But players in the local sector yesterday asserted that there was no need to be alarmed since imports could be sourced from other suppliers and Guyana has storage capacity.

The Government Information Agency (GINA) quoted Hinds as saying: "We don't have any reason to expect that it will happen, but we have to consider and contemplate that it may a possibility."

Energy coordinator of the Guyana Energy Authority (GEA), Joseph O'Lall received a fax on Wednesday from PDVSA which informed on the company's course of action.

The Prime Minister was immediately informed, together with fuel importers.

PDVSA notified the Guyana government that there was a total power failure on April 3 and several explosions at its Isla refinery in Curacao from which the company supplies Guyana with fuel. The company has also been hit by industrial unrest.

"There is absolutely nothing to be worried about. We have been working on alternative arrangements if the situation prolonged at PDVSA but we don't see it going that way," O'Lall stated when contacted yesterday.

Guyana Oil Company's (GUYOIL) marketing manager, Alwyn Appiah, told Stabroek News yesterday that his company will have its full complement of fuel by this weekend when its fuel boat arrived.

He remarked that the public should not be too concerned about the situation since alternative arrangements for fuel could be made outside the Venezuela agreement.

Appiah noted that already Guyana was in an arrangement where it purchased some petroleum products from Trinidad and Tobago.

For example, Guyana Power and Light Co required a special grade of Bunker C fuel for its plants and this was sourced from the twin-island republic.

"If the problem persisted at PDVSA we could always contact Petrotrin in Trinidad," the GUYOIL official stated.

He also pointed out that multinational companies like Shell and Texaco which have operations here had the option to call up their principals and request supplies in whatever quantity they desire.

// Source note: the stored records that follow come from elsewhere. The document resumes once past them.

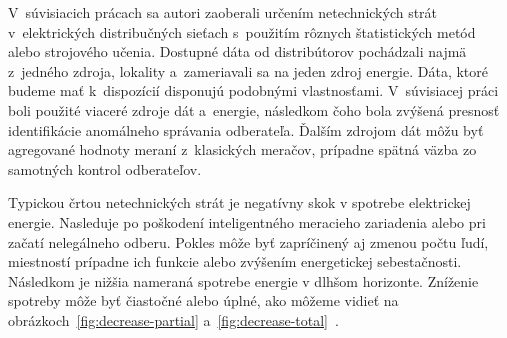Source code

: \documentclass[a4paper,twoside,slovak,12pt,appendix]{article}
\begin{document}
V~súvisiacich prácach sa autori zaoberali určením netechnických strát
v~elektrických distribučných sieťach s~použitím rôznych štatistických metód
alebo strojového učenia. Dostupné dáta od distribútorov pochádzali najmä
z~jedného zdroja, lokality a~zameriavali sa na jeden zdroj energie. Dáta, ktoré
budeme mať k~dispozícií disponujú podobnými vlastnosťami. V~súvisiacej
práci~\cite{Coma-Puig2016} boli použité viaceré zdroje dát a~energie, následkom
čoho bola zvýšená presnosť identifikácie anomálneho správania odberateľa.
Ďalším zdrojom dát môžu byť agregované hodnoty meraní z~klasických meračov,
prípadne spätná väzba zo samotných kontrol odberateľov.

Typickou črtou netechnických strát je negatívny skok v spotrebe elektrickej
energie. Nasleduje po poškodení inteligentného meracieho zariadenia alebo pri
začatí nelegálneho odberu. Pokles môže byť zapríčinený aj zmenou počtu ľudí,
miestností prípadne ich funkcie alebo zvýšením energetickej sebestačnosti.
Následkom je nižšia nameraná spotrebe energie v dlhšom horizonte. Zníženie
spotreby môže byť čiastočné alebo úplné, ako môžeme
vidieť na obrázkoch~\ref{fig:decrease-partial}
a~\ref{fig:decrease-total}~\cite{Spiric2015,Trevizan2015}.
\end{document}
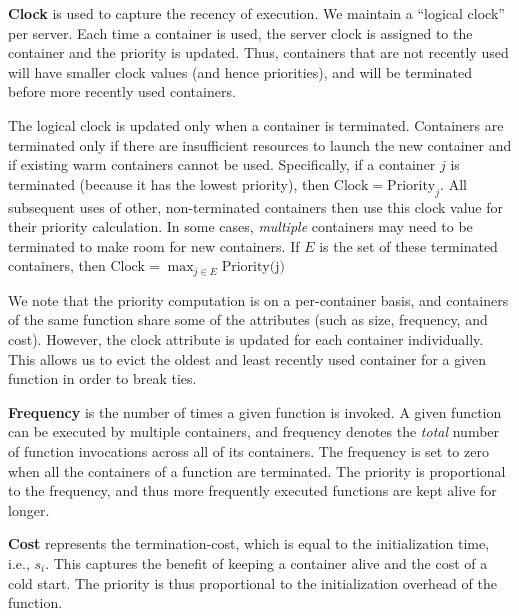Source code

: \noindent \textbf{Clock} is used to capture the recency of execution.
%
We maintain a ``logical clock'' per server.
%
Each time a container is used, the server clock is assigned to the container and the priority is updated. 
%
Thus, containers that are not recently used will have smaller clock values (and hence priorities), and will be terminated before more recently used containers. 

The logical clock is updated only when a container is terminated. 
Containers are terminated only if there are insufficient resources to launch the new container and if existing warm containers cannot be used.  
%
Specifically, if a container  $j$ is terminated (because it has the lowest priority), then $\text{Clock} = \text{Priority}_j$.
All subsequent uses of other, non-terminated containers then use this clock value for their priority calculation.
%
In some cases, \emph{multiple} containers may need to be terminated to make room for new containers.
%
If $E$ is the set of these terminated containers, then $\text{Clock} = \max_{j \in E}{\text{Priority(j)}}$

We note that the priority computation is on a per-container basis, and containers of the same function share some of the attributes (such as size, frequency, and cost). 
However, the clock attribute is updated for each container individually.
This allows us to evict the oldest and least recently used container for a given function in order to break ties. 



\noindent \textbf{Frequency} is the number of times a given function is invoked.
%
A given function can be executed by multiple containers, and frequency denotes the \emph{total} number of function invocations across all of its containers. 
%
The frequency is set to zero when all the containers of a function are terminated.
%
The priority is proportional to the frequency, and thus more frequently executed functions are kept alive for longer. 
%
%


\noindent \textbf{Cost} represents the termination-cost, which is equal to the initialization time, i.e., $s_i$. 
%
This captures the benefit of keeping a container alive and the cost of a cold start. 
%
The priority is thus proportional to the initialization overhead of the function.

"It's not a matter for grave concern," Appiah assured. "If need be we could certainly use alternative sources."

The prices for fuel at the pumps have risen but Appiah said this occurred even before the PDVSA crisis due to the cutback in supplies by producers.

Hinds convened a meeting on Wednesday at the GEA to discuss the situation, at which fuel importers were present.

In a press release issued by the Office of the Prime Minister (OPM) yesterday, it was stated that the current stocks together with supplies to be sourced from Trinidad and Tobago and Suriname would maintain normal fuel availability until the end of May.

OPM expressed hope that the force majeure (excusing one from fulfilling a contract because of an unforeseen event) would be lifted by that time.

Fuel importers noted that the world price for fuel increased by 38% over the last six weeks.

This was influenced by the Middle East situation, and the reduction of supply from Iraq, Libya, and Iran, and the unrest being faced by the Venezuelan industry.

Replacement purchases from Trinidad and Tobago and elsewhere could cost about 10% more than regular purchases from PDVSA, OPM stated.

"Prime Minister takes this occasion of tensions in oil producing and exporting countries (causing large rises in the price of fuels and threatening tightness in availability) to urge each and everyone to return to conservation measures of the 1970s and 1980s," the release said.

A meeting is scheduled for Monday to review the situation and revisions would continue as warranted.

Guyana's oil arrangement with Venezuela commenced as a barter arrangement in exchange for Guyana's bauxite. It is anticipated that Guyana would soon be accessing petroleum initially on a credit basis from Venezuela.

This is following the signing of the Caracas Energy Accord by President Bharrat Jagdeo with the Venezuelan government.

Hinds said the paperwork for this initiative was being finalised by the Ministry of Foreign Trade and International Cooperation.

Venezuela is Guyana's largest supplier of fuel.